Copy each line from the records below in which the word "would" is found.

[Data entries]
================
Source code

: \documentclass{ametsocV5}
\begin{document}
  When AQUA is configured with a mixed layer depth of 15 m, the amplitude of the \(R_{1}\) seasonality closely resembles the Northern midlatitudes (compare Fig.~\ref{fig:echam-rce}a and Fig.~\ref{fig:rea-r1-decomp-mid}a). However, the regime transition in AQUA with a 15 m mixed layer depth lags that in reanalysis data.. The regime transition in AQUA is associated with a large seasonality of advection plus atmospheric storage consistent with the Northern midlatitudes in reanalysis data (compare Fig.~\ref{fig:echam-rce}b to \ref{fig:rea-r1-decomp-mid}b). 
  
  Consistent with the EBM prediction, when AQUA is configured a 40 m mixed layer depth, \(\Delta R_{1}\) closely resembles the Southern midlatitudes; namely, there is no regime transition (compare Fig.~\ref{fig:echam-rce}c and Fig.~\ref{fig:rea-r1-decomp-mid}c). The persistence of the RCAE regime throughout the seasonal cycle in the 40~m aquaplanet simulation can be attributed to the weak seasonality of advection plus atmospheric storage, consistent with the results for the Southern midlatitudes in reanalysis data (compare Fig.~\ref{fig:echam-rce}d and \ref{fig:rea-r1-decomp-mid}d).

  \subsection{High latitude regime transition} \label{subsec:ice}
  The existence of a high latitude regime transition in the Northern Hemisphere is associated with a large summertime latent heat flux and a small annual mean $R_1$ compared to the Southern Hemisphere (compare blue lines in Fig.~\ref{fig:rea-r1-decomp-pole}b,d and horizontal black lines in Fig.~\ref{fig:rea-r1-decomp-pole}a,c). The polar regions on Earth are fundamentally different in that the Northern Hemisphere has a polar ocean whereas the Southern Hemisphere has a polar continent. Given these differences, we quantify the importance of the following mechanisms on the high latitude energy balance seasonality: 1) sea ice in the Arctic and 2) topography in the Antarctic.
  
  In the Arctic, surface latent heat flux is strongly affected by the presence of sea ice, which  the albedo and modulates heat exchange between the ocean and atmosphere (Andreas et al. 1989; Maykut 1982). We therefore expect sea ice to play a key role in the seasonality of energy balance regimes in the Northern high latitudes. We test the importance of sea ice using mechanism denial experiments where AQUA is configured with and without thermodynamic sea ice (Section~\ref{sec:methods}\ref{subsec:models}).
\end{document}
================
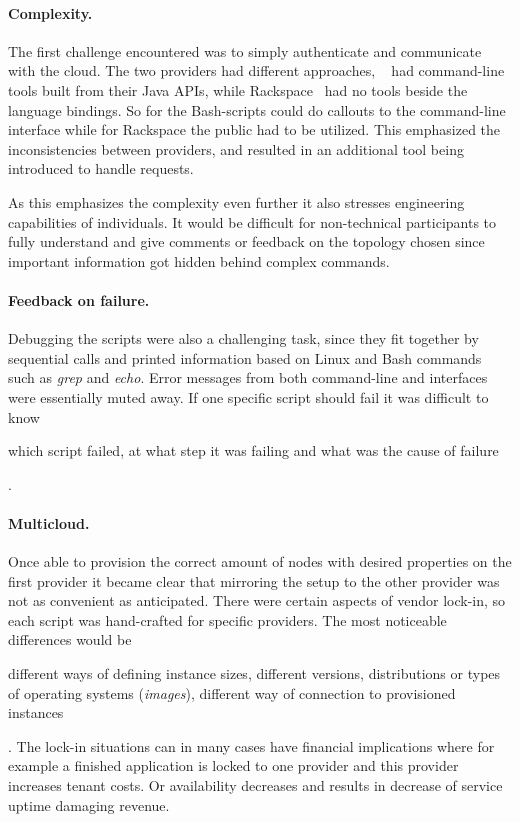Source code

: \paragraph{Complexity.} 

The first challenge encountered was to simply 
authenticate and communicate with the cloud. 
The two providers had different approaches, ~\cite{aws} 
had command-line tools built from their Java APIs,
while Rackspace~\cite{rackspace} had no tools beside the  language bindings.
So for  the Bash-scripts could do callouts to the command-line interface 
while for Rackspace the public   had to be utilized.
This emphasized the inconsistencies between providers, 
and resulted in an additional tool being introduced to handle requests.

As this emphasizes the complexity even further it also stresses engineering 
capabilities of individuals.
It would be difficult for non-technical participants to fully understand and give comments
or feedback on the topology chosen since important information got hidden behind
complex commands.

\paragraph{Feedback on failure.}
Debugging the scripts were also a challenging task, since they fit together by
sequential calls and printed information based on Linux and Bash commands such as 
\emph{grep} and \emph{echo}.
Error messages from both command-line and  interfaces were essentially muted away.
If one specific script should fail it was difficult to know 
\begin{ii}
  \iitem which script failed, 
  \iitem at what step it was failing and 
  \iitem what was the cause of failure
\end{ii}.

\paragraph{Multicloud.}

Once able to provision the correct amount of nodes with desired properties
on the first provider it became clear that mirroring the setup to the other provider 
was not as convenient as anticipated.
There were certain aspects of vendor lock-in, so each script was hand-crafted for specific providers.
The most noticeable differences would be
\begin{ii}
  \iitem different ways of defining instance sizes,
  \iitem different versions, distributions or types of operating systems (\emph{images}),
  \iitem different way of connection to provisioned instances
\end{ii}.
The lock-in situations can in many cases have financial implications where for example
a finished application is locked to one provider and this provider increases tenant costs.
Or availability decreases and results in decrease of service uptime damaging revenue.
================
Answer space:
It would be difficult for non-technical participants to fully understand and give comments
The most noticeable differences would be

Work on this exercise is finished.